I think Justice Yegan is right on the separation of powers problem, and it is not a close call. One branch of government does not dictate hermeneutics to another—each branch must independently interpret the foundational document that empowers their existence. "In the performance of assigned constitutional duties each branch of the Government must initially interpret the Constitution, and the interpretation of its powers by any branch is due great respect from the others.” (United States v. Nixon (1974) 418 U.S. 683.) And ““Although the Constitution imposes a duty on all three branches to interpret the laws within their own spheres, the power to create legally binding interpretations rests with the Judiciary.” (Perez v. Mortg. Bankers Ass'n (2015) 575 U.S. 92, 132.)

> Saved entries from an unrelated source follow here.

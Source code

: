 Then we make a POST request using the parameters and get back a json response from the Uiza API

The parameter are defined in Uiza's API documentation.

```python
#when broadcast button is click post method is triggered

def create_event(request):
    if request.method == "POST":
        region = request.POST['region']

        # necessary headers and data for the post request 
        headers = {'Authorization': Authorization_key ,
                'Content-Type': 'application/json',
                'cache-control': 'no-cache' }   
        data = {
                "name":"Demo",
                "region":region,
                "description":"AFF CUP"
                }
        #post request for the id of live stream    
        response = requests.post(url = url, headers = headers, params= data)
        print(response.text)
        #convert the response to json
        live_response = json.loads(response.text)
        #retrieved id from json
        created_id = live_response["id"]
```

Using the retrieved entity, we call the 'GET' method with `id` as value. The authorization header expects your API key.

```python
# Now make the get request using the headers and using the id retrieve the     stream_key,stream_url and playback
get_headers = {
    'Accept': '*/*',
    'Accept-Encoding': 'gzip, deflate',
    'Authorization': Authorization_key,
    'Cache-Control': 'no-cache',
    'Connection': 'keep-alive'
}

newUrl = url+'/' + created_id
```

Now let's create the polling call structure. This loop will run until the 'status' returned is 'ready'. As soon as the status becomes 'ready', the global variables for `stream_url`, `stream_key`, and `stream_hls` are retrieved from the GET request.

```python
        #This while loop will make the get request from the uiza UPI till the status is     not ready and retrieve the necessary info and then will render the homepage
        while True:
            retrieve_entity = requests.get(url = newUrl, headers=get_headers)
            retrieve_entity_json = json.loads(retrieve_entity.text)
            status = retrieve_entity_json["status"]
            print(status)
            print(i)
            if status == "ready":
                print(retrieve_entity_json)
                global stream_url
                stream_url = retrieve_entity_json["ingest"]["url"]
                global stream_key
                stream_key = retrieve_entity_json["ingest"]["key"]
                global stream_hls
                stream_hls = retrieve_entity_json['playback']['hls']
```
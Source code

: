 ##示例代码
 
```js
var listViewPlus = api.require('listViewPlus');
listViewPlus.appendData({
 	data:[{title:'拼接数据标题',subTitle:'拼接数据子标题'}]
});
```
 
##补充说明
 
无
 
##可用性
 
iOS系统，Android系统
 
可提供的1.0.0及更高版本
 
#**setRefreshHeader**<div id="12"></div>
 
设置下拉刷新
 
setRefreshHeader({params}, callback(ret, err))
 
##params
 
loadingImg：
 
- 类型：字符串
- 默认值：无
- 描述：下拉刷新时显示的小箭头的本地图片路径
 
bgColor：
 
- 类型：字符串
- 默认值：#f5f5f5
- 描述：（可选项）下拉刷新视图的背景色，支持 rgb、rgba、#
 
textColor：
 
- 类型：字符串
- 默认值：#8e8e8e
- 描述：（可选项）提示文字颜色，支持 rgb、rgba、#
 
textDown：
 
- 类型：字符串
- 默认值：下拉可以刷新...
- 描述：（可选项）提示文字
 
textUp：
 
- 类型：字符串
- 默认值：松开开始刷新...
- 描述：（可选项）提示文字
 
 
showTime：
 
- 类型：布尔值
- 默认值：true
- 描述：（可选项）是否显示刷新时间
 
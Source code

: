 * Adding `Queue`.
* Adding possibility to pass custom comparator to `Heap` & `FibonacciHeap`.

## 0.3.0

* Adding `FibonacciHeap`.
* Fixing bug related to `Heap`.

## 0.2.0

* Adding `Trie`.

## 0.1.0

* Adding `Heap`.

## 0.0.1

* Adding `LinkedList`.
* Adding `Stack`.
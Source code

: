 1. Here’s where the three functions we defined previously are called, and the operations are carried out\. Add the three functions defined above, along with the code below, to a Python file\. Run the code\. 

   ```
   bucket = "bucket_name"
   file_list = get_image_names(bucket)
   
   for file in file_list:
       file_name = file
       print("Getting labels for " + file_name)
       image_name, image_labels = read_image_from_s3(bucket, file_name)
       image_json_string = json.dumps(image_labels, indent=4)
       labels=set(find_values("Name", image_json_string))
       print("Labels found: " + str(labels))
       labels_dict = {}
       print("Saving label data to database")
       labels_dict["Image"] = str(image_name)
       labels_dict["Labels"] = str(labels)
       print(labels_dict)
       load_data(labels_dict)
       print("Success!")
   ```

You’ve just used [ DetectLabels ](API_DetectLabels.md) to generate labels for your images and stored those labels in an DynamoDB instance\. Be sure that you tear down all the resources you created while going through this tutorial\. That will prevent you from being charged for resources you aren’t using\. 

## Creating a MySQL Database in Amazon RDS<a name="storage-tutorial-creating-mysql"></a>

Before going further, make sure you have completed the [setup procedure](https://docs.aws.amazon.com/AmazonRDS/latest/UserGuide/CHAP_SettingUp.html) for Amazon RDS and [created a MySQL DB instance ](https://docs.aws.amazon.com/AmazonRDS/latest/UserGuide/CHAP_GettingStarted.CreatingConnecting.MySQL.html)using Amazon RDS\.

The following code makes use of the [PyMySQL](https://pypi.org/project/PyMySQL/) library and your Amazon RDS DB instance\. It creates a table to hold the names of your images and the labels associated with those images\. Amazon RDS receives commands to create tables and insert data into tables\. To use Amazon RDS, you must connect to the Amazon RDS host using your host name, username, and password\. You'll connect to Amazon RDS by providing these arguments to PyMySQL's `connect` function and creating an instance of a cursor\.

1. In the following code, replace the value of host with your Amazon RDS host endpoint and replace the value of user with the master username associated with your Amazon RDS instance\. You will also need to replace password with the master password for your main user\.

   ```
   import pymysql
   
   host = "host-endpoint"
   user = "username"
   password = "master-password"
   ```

As Justice O'Connor explained in her dissenting opinion in City of Boerne v. Flores, "This recognition does not, of course, in any way diminish Congress’ obligation to draw its own conclusions regarding the Constitution’s meaning. Congress, no less than this Court, is called upon to consider the requirements of the Constitution and to act in accordance with its dictates." Of course, this invitation to collaborate in interpretation is not an invitation for the legislature to exceed its powers: "But when it enacts legislation in furtherance of its delegated powers, Congress must make its judgments consistent with this Court’s exposition of the Constitution and with the limits placed on its legislative authority by provisions such as the Fourteenth Amendment."
So PJ Gilbert and Justice Cody are wrong to assume that the legislature may dictate to the court the meaning of the state constitution. While the legislature’s interpretation may be afforded “respect,” it is not binding on a coequal branch of government.